Time-series plotting (Optional)¶

In all of the sections thus far our visualizations have focused on and used numeric variables: either categorical variables, which fall into a set of buckets, or interval variables, which fall into an interval of values. In this notebook we will explore another type of variable: a time-series variable.

import pandas as pd
pd.set_option('max_columns', None)
import numpy as np

Types of time series variables¶

Time-series variables are populated by values which are specific to a point in time. Time is linear and infinitely fine-grained, so really time-series values are a kind of special case of interval variables.

Dates can show up in your dataset in a few different ways. We'll examine the two most common ways in this notebook.

In the "strong case" dates act as an explicit index on your dataset. A good example is the following dataset on stock prices:

stocks = pd.read_csv("../input/nyse/prices.csv", parse_dates=['date'])
stocks = stocks[stocks['symbol'] == "GOOG"].set_index('date')
stocks.head()

This dataset which is indexed by the date: the data being collected is being collected in the "period" of a day. The values in the record provide information about that stock within that period.

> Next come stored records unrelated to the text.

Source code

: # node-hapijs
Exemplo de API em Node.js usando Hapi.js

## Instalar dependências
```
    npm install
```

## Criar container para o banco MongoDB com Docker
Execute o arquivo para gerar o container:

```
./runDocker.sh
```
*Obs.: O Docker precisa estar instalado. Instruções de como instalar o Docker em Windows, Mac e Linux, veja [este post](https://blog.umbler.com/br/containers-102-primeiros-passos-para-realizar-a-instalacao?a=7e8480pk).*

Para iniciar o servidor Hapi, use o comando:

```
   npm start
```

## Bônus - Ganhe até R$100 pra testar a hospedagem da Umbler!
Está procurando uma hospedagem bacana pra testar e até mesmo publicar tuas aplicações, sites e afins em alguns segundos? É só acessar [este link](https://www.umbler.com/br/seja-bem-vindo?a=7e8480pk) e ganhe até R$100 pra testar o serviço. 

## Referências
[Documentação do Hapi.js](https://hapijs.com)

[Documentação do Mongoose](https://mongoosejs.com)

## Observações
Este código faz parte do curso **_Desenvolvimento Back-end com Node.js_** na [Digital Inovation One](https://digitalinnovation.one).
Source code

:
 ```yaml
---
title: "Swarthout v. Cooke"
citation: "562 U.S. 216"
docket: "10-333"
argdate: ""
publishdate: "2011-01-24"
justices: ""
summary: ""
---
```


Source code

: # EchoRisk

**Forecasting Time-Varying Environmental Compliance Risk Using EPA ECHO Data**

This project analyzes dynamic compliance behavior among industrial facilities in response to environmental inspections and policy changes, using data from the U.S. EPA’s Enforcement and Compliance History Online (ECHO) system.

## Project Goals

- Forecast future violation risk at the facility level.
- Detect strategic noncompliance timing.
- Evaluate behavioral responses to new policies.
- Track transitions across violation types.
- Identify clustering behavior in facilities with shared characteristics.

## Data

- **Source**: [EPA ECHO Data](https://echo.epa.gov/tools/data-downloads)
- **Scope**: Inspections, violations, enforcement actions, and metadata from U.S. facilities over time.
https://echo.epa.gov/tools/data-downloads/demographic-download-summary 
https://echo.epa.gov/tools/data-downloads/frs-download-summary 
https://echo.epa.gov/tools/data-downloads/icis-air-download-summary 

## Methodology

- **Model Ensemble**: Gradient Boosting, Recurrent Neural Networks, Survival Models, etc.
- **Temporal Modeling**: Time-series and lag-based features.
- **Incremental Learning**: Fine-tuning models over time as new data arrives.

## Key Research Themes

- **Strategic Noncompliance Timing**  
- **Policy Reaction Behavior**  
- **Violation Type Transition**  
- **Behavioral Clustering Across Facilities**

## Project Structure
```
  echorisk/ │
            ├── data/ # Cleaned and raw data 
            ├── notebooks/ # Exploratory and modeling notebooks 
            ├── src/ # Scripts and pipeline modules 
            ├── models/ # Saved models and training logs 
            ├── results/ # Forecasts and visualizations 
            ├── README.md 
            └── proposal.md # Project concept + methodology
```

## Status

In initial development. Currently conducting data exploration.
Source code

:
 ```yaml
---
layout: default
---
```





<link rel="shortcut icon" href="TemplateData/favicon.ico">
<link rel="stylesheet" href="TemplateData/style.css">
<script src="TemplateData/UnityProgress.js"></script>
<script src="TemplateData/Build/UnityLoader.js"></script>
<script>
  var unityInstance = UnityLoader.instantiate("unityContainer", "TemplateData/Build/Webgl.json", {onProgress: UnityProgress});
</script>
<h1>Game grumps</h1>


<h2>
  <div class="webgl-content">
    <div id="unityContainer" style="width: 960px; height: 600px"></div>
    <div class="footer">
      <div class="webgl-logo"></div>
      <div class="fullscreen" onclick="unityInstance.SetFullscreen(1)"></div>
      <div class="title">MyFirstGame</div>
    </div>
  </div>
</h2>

For daily data like this using a date like this is convenient. But a period can technically be for any length of time. pandas provides a whole dedicated type, the pandas.Period dtype (documented here), for this concept.

In the "weak case", dates act as timestamps: they tell us something about when an observation occurred. For example, in the following dataset of animal shelter outcomes, there are two columns, datetime and date_of_birth, which describe facts about the animal in the observation.

shelter_outcomes = pd.read_csv(
    "../input/austin-animal-center-shelter-outcomes-and/aac_shelter_outcomes.csv", 
    parse_dates=['date_of_birth', 'datetime']
)
shelter_outcomes = shelter_outcomes[
    ['outcome_type', 'age_upon_outcome', 'datetime', 'animal_type', 'breed', 
     'color', 'sex_upon_outcome', 'date_of_birth']
]
shelter_outcomes.head()

To put this another way, the stock data is aggregated over a certain period of time, so changing the time significantly changes the data. In the animal outcomes case, information is "record-level"; the dates are descriptive facts and it doesn't make sense to change them.

Visualizing by grouping¶

I said earlier that time is a "special case" of an interval variable. Does that mean that we can use the tools and techniques familiar to us from earlier sections with time series data as well? Of course!

For example, here's a line plot visualizing which birth dates are the most common in the dataset.

shelter_outcomes['date_of_birth'].value_counts().sort_values().plot.line()

<matplotlib.axes._subplots.AxesSubplot at 0x7fa66c87b5c0>

It looks like birth dates for the animals in the dataset peak at around 2015, but it's hard to tell for sure because the data is rather noisy.

Currently the data is by day, but what if we globbed all the dates together into years? This is known as resampling. We can do this to tweak the dataset, generating a result that's aggregated by year. The method for doing this in pandas, resample, is pretty simple. There are lots of potential resampling options: we'll use Y, which is short for "year".

shelter_outcomes['date_of_birth'].value_counts().resample('Y').sum().plot.line()

<matplotlib.axes._subplots.AxesSubplot at 0x7fa66c955c18>

Much clearer! It looks like, actually, 2014 and 2015 have an almost equal presence in the dataset.

This demonstrates the data visualization benefit of resampling: by choosing certain periods you can more clearly visualize certain aspects of the dataset.

Notice that pandas is automatically adapting the labels on the x-axis to match our output type. This is because pandas is "datetime-aware"; it knows that when we have data points spaced out one year apart from one another, we only want to see the years in the labels, and nothing else!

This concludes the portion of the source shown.